INSTRUCTIONS FOR THE TASK: How many of the lines below contain "MADAM"? Answer with that number alone.

Extracted data entries:

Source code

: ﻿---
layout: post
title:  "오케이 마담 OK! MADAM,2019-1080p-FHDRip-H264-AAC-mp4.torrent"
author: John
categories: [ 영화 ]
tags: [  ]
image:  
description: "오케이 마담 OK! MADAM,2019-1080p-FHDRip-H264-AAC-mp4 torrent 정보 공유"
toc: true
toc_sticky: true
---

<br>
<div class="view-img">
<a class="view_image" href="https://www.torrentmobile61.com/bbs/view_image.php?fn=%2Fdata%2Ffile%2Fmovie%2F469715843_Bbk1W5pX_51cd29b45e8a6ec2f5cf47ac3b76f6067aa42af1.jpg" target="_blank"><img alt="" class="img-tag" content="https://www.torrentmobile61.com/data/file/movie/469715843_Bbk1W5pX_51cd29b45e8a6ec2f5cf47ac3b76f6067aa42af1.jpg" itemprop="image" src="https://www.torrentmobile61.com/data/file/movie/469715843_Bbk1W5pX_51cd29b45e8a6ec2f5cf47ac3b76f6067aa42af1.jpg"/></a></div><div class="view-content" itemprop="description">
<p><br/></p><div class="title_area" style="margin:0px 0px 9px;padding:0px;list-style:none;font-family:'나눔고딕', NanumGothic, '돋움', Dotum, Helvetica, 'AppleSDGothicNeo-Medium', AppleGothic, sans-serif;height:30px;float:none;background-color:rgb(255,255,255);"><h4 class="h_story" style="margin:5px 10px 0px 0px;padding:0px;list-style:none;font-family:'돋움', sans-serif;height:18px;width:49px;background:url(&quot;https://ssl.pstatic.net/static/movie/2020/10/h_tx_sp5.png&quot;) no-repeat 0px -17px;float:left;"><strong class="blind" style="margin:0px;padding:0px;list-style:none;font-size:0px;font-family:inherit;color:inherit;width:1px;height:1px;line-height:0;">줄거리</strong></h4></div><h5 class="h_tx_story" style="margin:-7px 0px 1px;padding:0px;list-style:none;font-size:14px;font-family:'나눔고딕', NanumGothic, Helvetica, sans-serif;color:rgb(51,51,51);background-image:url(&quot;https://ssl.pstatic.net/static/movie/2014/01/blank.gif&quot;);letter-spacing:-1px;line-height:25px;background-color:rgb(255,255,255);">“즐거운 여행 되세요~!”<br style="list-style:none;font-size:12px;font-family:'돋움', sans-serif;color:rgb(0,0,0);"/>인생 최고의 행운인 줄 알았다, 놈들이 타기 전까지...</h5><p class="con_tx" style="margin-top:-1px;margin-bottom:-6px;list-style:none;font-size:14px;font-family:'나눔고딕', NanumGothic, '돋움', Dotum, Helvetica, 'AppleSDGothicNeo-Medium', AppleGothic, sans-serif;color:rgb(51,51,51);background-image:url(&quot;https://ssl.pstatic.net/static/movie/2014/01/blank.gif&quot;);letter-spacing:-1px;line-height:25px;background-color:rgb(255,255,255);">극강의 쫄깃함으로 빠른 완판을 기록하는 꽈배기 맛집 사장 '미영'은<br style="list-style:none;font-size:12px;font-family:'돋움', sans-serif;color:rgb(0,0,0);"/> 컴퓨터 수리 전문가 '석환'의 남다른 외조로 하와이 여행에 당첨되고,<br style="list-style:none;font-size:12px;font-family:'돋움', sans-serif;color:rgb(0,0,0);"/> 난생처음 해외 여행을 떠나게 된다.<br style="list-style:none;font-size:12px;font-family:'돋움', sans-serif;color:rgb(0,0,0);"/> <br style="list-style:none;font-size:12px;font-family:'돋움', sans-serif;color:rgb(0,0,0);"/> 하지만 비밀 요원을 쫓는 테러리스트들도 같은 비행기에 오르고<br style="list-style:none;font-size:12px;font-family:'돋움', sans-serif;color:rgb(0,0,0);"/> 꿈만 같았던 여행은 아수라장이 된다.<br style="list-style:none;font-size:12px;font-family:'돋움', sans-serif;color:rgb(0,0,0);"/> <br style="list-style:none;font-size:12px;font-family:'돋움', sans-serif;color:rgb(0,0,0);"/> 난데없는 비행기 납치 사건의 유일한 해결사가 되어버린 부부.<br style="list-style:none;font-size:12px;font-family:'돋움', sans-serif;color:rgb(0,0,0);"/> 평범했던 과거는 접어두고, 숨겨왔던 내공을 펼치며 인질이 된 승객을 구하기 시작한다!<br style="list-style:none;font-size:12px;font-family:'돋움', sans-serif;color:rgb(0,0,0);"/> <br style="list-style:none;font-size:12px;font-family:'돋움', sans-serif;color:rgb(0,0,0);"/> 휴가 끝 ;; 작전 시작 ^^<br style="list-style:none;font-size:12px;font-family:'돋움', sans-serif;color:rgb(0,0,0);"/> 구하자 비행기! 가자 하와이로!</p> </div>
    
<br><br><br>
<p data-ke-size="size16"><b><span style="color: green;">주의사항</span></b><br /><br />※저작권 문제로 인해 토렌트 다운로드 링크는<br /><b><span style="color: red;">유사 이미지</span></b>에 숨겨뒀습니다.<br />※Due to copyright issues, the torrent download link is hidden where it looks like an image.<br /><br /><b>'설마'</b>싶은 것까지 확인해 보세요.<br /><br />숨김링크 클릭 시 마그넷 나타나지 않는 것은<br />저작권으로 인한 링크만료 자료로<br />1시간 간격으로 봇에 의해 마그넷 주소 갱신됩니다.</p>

SOLUTION: 2